A typical example that I use consists of the following components:
- A BPEL4WS business process engine, which provides stateful business process management. BPEL is a good language for doing service orchestration: performing a set task by sequencing service invocations according to business logic.
- An XSLT transformation engine, which provides a set of XML-to-XML transformation services enabling schema changes. For example, there are several existing purchase order XML formats used in the industry, and it is often necessary to convert from one format to another.
- A WS-I Basic Profile 1.1 compliant binding component, providing SOAP communications in two directions: outbound, invoking external service providers, and inbound, where external clients invoke services that our example system provides.
- An AS2 (applicability statement 2, and IETF-defined EDI protocol) binding component, providing inbound and outbound EDI messaging.
- A JMS binding component.
The BPEL engine hosts many business process types, including a purchasing process that allows external customers to submit purchase orders, and receive resulting ship notices, invoices, etc. The process itself will contain "initiating activities" that, upon receiving a new purchase order, will create a new process instance. The PO is received by a means of a service offered by the BPEL engine. Of course, BPEL doesn't know (or care) about the protocol used to deliver the PO; it just cares about the XML received.
In this example, purchase orders can be received by three separate means: SOAP, AS2, and JMS, each of which we have one binding component for. Customers can choose which protocol they wish to use. When a protocol component receives a request, it converts it to a normalized form (a normal representation of an XML message, conformant to abstract WSDL), plus message meta data such as security information, transaction identifiers, etc.) and passes it to JBI. JBI determines which component should supply the desired service, and passes the normalized message along to (in this case) the BPEL engine, which will create a new process instance as just mentioned.
If the process needs to transform the received PO to a canonical format, it invokes a transformation service. Again, JBI will determine which component provides the needed service, and route the request to our XSLT engine, and the response (the transformed PO) back to the BPEL engine.
The next step in the business process is to check the customer's credit worthiness. The BPEL engine constructs a normalized request, which JBI will route to a suitable service provider, in this case the SOAP binding component. This will form a SOAP request, and send it to the external credit agency we are using to do credit checks. The response is normalized by the SOAP binding component, and JBI returns the response to the BPEL engine.

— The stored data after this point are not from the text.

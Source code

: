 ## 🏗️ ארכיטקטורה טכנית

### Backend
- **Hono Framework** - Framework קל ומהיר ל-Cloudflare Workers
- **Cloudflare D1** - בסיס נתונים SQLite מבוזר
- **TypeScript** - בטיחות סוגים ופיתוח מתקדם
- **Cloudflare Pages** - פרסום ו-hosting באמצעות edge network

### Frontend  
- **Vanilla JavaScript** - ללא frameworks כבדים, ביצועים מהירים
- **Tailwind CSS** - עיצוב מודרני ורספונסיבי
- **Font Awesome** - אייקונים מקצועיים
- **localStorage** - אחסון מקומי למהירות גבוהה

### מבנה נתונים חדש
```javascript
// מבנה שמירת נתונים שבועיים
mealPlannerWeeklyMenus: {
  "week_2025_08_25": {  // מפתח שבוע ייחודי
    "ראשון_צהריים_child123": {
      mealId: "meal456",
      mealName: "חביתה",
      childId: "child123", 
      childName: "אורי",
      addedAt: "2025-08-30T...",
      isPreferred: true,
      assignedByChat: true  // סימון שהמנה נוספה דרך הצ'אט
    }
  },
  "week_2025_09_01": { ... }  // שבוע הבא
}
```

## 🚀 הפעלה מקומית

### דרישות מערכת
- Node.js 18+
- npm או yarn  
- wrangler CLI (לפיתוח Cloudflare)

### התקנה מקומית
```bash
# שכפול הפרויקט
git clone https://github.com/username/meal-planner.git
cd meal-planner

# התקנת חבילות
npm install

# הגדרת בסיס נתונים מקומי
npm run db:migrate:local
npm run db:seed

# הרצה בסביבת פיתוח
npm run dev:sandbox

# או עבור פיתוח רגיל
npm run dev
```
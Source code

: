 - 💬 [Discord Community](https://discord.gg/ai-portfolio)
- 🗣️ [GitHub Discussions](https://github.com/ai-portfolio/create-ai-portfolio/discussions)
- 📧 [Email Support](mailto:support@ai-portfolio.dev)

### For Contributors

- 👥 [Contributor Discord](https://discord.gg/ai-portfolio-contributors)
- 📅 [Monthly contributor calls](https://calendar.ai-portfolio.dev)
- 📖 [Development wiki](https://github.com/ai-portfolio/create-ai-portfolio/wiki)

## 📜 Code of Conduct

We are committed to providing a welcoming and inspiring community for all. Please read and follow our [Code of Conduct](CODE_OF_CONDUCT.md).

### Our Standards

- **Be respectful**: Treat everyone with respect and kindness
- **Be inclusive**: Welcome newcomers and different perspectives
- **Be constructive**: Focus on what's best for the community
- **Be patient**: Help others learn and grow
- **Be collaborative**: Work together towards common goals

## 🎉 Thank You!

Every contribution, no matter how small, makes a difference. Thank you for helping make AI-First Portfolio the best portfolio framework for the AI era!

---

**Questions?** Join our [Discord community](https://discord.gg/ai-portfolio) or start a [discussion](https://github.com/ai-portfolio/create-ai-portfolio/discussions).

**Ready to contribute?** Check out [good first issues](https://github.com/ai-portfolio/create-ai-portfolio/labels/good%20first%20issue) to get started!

The process continues with more steps for checking inventory, fulfilling the order, arranging shipping, sending ship notices and finally invoicing the customer. The main points are:
- The BPEL engine, as a consumer and provider of services, deals only with normalized (abstract) messages and abstract service names.

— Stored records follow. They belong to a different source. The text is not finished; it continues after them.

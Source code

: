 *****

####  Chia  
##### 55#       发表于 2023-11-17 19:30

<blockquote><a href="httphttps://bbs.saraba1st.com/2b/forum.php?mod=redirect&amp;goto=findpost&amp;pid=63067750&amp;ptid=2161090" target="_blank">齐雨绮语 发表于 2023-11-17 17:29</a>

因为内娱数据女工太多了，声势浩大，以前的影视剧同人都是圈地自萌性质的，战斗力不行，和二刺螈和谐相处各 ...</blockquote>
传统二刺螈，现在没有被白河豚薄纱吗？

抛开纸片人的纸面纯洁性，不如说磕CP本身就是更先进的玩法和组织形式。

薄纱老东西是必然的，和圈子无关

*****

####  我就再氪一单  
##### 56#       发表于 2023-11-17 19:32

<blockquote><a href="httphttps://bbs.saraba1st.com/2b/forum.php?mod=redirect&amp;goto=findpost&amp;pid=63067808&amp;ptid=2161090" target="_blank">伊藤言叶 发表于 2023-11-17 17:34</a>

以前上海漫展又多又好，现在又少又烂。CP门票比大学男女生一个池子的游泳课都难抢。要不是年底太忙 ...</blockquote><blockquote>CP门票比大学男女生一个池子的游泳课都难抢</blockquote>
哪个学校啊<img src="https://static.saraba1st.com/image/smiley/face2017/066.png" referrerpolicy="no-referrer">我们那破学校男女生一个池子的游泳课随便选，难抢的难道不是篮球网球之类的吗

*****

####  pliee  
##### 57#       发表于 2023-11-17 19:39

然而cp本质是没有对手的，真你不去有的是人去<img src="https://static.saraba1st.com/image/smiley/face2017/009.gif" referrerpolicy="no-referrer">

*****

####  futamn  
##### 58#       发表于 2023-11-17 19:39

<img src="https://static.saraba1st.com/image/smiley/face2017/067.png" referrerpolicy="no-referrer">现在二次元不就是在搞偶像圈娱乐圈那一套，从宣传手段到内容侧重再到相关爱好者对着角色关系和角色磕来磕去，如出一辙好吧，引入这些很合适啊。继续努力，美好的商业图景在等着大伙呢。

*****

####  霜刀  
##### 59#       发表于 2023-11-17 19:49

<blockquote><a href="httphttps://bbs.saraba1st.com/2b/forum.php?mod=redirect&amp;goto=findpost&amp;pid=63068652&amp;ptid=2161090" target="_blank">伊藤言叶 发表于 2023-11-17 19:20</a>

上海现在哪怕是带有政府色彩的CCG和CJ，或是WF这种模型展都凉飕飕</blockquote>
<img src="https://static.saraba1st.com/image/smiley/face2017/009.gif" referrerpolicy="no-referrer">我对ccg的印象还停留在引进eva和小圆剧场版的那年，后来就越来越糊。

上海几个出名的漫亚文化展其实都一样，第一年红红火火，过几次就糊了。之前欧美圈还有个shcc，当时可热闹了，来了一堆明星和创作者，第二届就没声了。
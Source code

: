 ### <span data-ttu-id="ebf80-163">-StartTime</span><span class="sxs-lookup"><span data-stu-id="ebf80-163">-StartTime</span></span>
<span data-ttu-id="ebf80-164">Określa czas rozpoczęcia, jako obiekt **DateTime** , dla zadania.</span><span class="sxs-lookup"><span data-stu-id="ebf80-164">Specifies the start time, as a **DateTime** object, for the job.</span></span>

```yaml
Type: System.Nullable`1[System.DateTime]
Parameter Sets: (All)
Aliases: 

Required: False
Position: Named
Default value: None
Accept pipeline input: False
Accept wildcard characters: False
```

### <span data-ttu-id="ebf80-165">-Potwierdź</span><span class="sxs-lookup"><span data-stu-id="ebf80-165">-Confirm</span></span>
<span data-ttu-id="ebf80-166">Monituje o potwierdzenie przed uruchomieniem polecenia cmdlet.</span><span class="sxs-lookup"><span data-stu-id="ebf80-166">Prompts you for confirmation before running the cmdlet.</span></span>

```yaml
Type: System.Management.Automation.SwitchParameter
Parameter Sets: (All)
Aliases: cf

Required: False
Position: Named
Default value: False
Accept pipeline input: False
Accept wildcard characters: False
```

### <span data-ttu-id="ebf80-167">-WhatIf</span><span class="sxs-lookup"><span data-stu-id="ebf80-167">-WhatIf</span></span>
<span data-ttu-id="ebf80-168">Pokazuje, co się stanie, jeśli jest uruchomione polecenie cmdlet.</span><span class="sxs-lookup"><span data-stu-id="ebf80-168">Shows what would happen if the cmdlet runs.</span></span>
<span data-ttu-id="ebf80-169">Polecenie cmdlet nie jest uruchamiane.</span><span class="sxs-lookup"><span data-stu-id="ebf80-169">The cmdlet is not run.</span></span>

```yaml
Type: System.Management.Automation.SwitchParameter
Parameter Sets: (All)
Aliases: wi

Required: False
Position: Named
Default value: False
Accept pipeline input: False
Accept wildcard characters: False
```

- JBI normally determines which component provides a service (although "smart" components can make this choice if they want to).

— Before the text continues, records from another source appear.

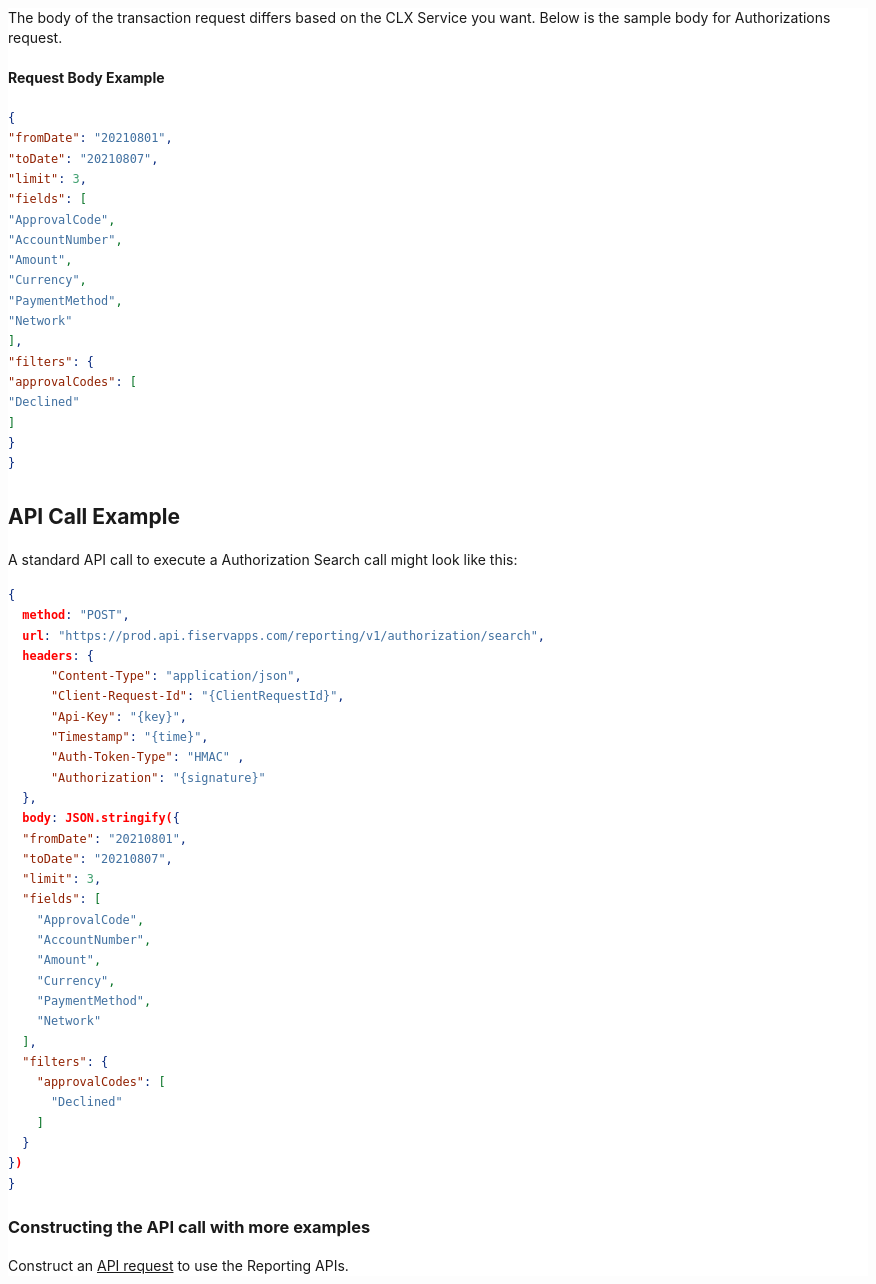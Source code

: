The body of the transaction request differs based on the CLX Service you want. Below is the sample body for Authorizations request.

#### Request Body Example

```json
{
"fromDate": "20210801",
"toDate": "20210807",
"limit": 3,
"fields": [
"ApprovalCode",
"AccountNumber",
"Amount",
"Currency",
"PaymentMethod",
"Network"
],
"filters": {
"approvalCodes": [
"Declined"
]
}
}
```

## API Call Example

A standard API call to execute a Authorization Search call might look like this:

```json
{
  method: "POST",
  url: "https://prod.api.fiservapps.com/reporting/v1/authorization/search",
  headers: {
      "Content-Type": "application/json",
      "Client-Request-Id": "{ClientRequestId}",
      "Api-Key": "{key}",
      "Timestamp": "{time}",
      "Auth-Token-Type": "HMAC" ,
      "Authorization": "{signature}"
  },
  body: JSON.stringify({
  "fromDate": "20210801",
  "toDate": "20210807",
  "limit": 3,
  "fields": [
    "ApprovalCode",
    "AccountNumber",
    "Amount",
    "Currency",
    "PaymentMethod",
    "Network"
  ],
  "filters": {
    "approvalCodes": [
      "Declined"
    ]
  }
})
}
```

### Constructing the API call with more examples

Construct an [API request](?path=docs/APIs/api-model.md) to use the Reporting APIs.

- Normalized messages are protocol-neutral.
It is anticipated that software vendors that are members of the JSR 208 expert group will add JBI support to their current product offerings (such as application servers and integration suites), as well as offer a variety of components for use with JBI.
Design-time tooling is important, to configure components to perform their individual services and tasks. Components will obviously be provided with appropriate tooling.When do you expect the JSR to be ratified and what version of J2EE will it ship in?
There is no current plan to incorporate JBI in J2EE 5.0. If JBI does become part of J2EE, it would have to be part of 6.0 or later.